RECORD SET —
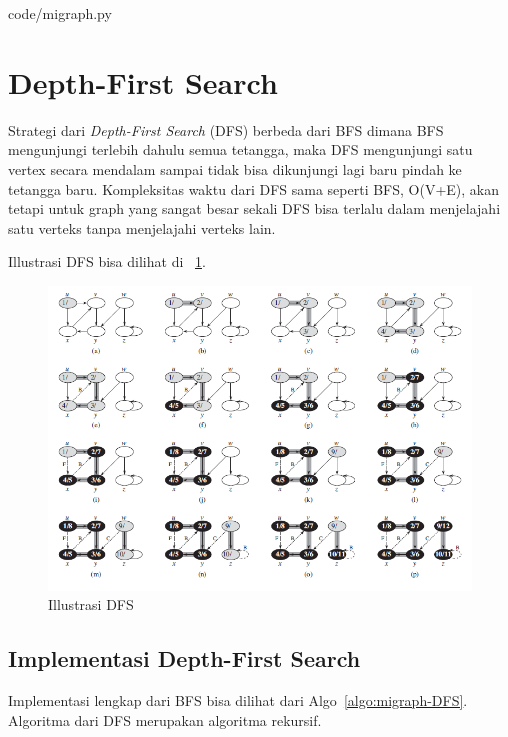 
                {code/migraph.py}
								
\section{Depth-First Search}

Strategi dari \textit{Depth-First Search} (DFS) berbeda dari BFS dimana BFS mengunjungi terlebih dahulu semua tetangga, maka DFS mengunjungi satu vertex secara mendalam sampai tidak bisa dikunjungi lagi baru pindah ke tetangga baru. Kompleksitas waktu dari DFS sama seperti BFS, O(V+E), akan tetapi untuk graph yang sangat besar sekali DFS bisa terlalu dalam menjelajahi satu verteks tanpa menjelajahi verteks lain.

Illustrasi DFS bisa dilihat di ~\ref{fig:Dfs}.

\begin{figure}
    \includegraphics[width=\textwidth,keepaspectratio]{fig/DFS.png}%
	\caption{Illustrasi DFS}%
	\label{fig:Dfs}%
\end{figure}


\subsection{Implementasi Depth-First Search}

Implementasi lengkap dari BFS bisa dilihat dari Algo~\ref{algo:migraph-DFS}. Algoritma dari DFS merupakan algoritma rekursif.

...

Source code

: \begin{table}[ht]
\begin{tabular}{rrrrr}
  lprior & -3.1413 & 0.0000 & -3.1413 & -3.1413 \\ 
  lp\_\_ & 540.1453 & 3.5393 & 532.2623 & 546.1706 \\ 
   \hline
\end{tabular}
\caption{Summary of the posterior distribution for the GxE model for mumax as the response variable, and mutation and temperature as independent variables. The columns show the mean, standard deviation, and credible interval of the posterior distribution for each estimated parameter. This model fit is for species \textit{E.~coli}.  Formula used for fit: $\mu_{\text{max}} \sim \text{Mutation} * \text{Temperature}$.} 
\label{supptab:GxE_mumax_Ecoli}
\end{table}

EXERCISE REQUIREMENTS — In the material above, how many lines hold the string "label"? Give the number and nothing else.

RESPONSE BELOW — 2